The rights group said that the killings took place on 29 November close to the village of Shayalat al-Imam, located some 70 kilometres (40 miles) south of Mosul, the last IS-held Iraqi city that is the target of a massive military operation launched two months ago.
Iraqi security forces were present for at least one execution but did not attempt to intervene, HRW quoted residents as saying.
"The Iraqi government should make clear that government-backed militias don't have a green light to abuse or execute captives regardless of what they think they're guilty of," Lama Fakih, HRW's deputy Middle East director, said in a statement.
According to HRW, residents of Shayalat al-Imam said that the militiamen ordered them to assemble in an open area south of the village.
They saw militiamen kill a man named Ahmed, whose brother said he had briefly joined IS but then left the militant group and returned to his family.
Residents also said they saw the bodies of three more men who had been in the custody of the paramilitary group, but did not witness those executions, according to HRW.
The rights watchdog quoted a community leader as saying that the militiamen were from a group known as Hashd al-Jubur, meaning they were members of Iraq's Jubur tribe.

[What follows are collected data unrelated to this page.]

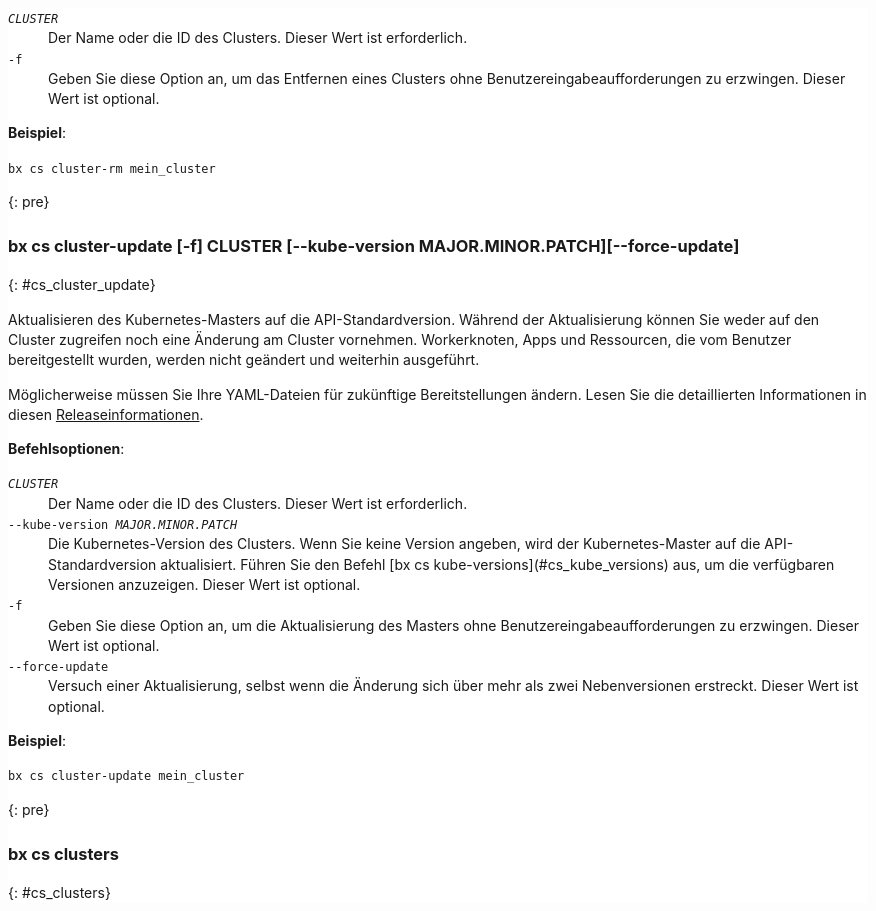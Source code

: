    <dl>
   <dt><code><em>CLUSTER</em></code></dt>
   <dd>Der Name oder die ID des Clusters. Dieser Wert ist erforderlich.</dd>

   <dt><code>-f</code></dt>
   <dd>Geben Sie diese Option an, um das Entfernen eines Clusters ohne Benutzereingabeaufforderungen zu erzwingen. Dieser Wert ist optional.</dd>
   </dl>

**Beispiel**:

  ```
  bx cs cluster-rm mein_cluster
  ```
  {: pre}


### bx cs cluster-update [-f] CLUSTER [--kube-version MAJOR.MINOR.PATCH][--force-update]
{: #cs_cluster_update}

Aktualisieren des Kubernetes-Masters auf die API-Standardversion. Während der Aktualisierung können Sie weder auf den Cluster zugreifen noch eine Änderung am Cluster vornehmen. Workerknoten, Apps und Ressourcen, die vom Benutzer bereitgestellt wurden, werden nicht geändert und weiterhin ausgeführt. 

Möglicherweise müssen Sie Ihre YAML-Dateien für zukünftige Bereitstellungen ändern. Lesen Sie die detaillierten Informationen in diesen [Releaseinformationen](cs_versions.html).

<strong>Befehlsoptionen</strong>:

   <dl>
   <dt><code><em>CLUSTER</em></code></dt>
   <dd>Der Name oder die ID des Clusters. Dieser Wert ist erforderlich.</dd>

   <dt><code>--kube-version <em>MAJOR.MINOR.PATCH</em></code></dt>
   <dd>Die Kubernetes-Version des Clusters. Wenn Sie keine Version angeben, wird der Kubernetes-Master auf die API-Standardversion aktualisiert. Führen Sie den Befehl [bx cs kube-versions](#cs_kube_versions) aus, um die verfügbaren Versionen anzuzeigen. Dieser Wert ist optional.</dd>

   <dt><code>-f</code></dt>
   <dd>Geben Sie diese Option an, um die Aktualisierung des Masters ohne Benutzereingabeaufforderungen zu erzwingen. Dieser Wert ist optional.</dd>

   <dt><code>--force-update</code></dt>
   <dd>Versuch einer Aktualisierung, selbst wenn die Änderung sich über mehr als zwei Nebenversionen erstreckt. Dieser Wert ist optional.</dd>
   </dl>

**Beispiel**:

  ```
  bx cs cluster-update mein_cluster
  ```
  {: pre}


### bx cs clusters
{: #cs_clusters}
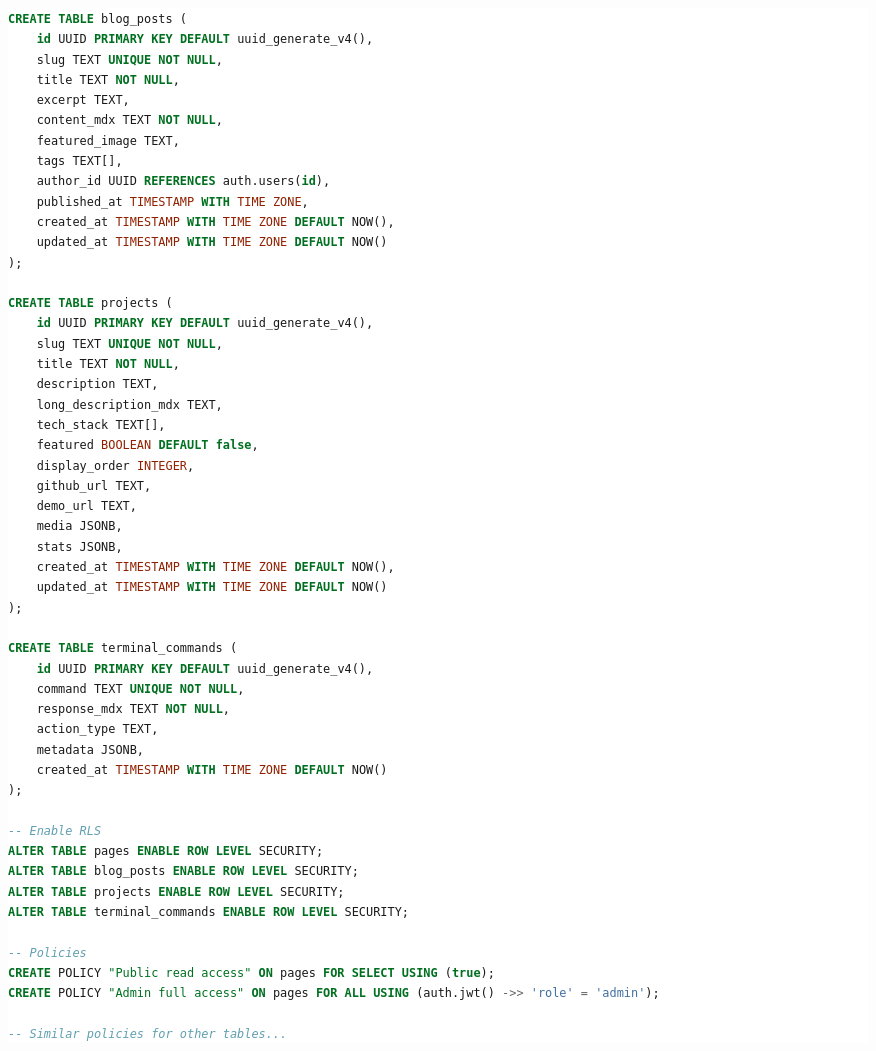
 ```sql
CREATE TABLE blog_posts (
    id UUID PRIMARY KEY DEFAULT uuid_generate_v4(),
    slug TEXT UNIQUE NOT NULL,
    title TEXT NOT NULL,
    excerpt TEXT,
    content_mdx TEXT NOT NULL,
    featured_image TEXT,
    tags TEXT[],
    author_id UUID REFERENCES auth.users(id),
    published_at TIMESTAMP WITH TIME ZONE,
    created_at TIMESTAMP WITH TIME ZONE DEFAULT NOW(),
    updated_at TIMESTAMP WITH TIME ZONE DEFAULT NOW()
);

CREATE TABLE projects (
    id UUID PRIMARY KEY DEFAULT uuid_generate_v4(),
    slug TEXT UNIQUE NOT NULL,
    title TEXT NOT NULL,
    description TEXT,
    long_description_mdx TEXT,
    tech_stack TEXT[],
    featured BOOLEAN DEFAULT false,
    display_order INTEGER,
    github_url TEXT,
    demo_url TEXT,
    media JSONB,
    stats JSONB,
    created_at TIMESTAMP WITH TIME ZONE DEFAULT NOW(),
    updated_at TIMESTAMP WITH TIME ZONE DEFAULT NOW()
);

CREATE TABLE terminal_commands (
    id UUID PRIMARY KEY DEFAULT uuid_generate_v4(),
    command TEXT UNIQUE NOT NULL,
    response_mdx TEXT NOT NULL,
    action_type TEXT,
    metadata JSONB,
    created_at TIMESTAMP WITH TIME ZONE DEFAULT NOW()
);

-- Enable RLS
ALTER TABLE pages ENABLE ROW LEVEL SECURITY;
ALTER TABLE blog_posts ENABLE ROW LEVEL SECURITY;
ALTER TABLE projects ENABLE ROW LEVEL SECURITY;
ALTER TABLE terminal_commands ENABLE ROW LEVEL SECURITY;

-- Policies
CREATE POLICY "Public read access" ON pages FOR SELECT USING (true);
CREATE POLICY "Admin full access" ON pages FOR ALL USING (auth.jwt() ->> 'role' = 'admin');

-- Similar policies for other tables...
```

The Iraqi government turned to paramilitary groups that are now part of an umbrella organisation known as the Hashd al-Shaabi, or Popular Mobilisation Forces, in 2014 to combat a major offensive by IS that overran around a third of the country.
These forces - the main units in which are Iranian-backed Shia militias, but which also include Sunni Arab and Christian units - played a major role in halting the militant drive and later in pushing them back.
But they have been repeatedly accused of carrying out abuses included summary executions, kidnappings and destruction of property in the course of the war against IS.